Scientists at Harvard Medical School, Boston, have used fat cells and muscle tissue to regrow bone and cartilage in rodents and then implanted them at the location of the injury.
The researchers achieved the feat of converting muscle and fat cells into cartilage and then bone in rodents by using a special form of gene therapy.
It is hoped the technology could dramatically cut the amount of time patients have to spend in traction after breaking bones and could help improve recovery from cartilage damage such as occurs in knee injuries.
Tests in rats showed that the implanted muscle and fat rapidly caused a bridge to form between broken bones within days.
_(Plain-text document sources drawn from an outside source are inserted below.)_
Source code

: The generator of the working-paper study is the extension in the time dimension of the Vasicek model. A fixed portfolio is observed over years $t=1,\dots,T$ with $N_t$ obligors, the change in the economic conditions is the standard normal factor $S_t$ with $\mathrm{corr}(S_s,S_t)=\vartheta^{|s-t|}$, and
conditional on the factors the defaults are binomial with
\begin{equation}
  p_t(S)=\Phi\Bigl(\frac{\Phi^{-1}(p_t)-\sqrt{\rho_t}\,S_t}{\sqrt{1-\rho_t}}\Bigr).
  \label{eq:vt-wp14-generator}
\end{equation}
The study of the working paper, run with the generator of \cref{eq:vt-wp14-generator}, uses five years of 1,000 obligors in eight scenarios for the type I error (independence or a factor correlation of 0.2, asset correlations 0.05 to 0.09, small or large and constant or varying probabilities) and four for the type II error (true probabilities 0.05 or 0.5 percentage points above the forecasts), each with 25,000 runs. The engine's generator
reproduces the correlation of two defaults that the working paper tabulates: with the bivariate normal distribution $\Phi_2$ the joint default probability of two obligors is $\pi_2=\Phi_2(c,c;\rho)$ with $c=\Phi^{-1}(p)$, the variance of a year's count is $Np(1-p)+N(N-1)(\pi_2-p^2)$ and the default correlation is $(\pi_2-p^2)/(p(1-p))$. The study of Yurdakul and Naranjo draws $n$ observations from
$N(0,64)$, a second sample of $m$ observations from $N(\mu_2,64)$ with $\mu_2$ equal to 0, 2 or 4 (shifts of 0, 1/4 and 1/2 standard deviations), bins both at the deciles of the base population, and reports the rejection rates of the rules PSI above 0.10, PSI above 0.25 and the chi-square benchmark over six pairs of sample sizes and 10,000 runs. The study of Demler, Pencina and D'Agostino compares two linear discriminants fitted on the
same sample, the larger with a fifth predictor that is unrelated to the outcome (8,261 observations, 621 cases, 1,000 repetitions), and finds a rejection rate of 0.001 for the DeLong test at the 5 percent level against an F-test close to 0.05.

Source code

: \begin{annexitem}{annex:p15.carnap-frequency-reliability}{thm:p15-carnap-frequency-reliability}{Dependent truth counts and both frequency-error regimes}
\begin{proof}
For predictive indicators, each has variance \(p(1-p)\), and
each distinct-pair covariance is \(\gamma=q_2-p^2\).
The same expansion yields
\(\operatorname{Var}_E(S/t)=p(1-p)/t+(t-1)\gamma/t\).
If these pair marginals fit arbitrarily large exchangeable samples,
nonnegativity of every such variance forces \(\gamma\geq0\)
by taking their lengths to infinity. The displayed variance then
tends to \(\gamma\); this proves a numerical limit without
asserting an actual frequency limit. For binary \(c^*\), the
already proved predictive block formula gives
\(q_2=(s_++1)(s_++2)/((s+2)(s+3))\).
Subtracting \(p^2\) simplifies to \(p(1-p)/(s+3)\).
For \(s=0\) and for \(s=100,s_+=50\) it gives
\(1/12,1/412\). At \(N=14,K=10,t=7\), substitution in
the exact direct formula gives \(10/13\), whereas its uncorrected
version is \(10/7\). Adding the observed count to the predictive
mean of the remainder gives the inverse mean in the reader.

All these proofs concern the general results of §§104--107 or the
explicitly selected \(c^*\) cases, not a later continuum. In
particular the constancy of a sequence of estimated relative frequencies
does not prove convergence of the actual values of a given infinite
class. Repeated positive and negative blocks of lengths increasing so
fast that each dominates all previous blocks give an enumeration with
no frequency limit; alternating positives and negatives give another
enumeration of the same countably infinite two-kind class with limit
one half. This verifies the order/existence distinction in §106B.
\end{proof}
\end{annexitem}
The bones were found to have returned to full strength within 8 weeks of the injury. It can typically take broken bones in humans several months to heal.
"Further development of these methods should provide ways to heal bone and cartilage more expeditiously, and at lower cost, that is presently possible," the Telegraph quoted Professor Chris Evans, from the centre for molecular orthopaedics at Harvard Medical School, as saying.
"Those receiving gene-activated muscle underwent rapid healing, with evidence of bridging as early as 10 days after implantation and restoration of full strength by eight weeks," he added.
Evans and his colleagues are due to present some of their findings at the European Cells and Materials Conference in Davos, Switzerland this week.
The study appears in the journal of European Cells and Materials.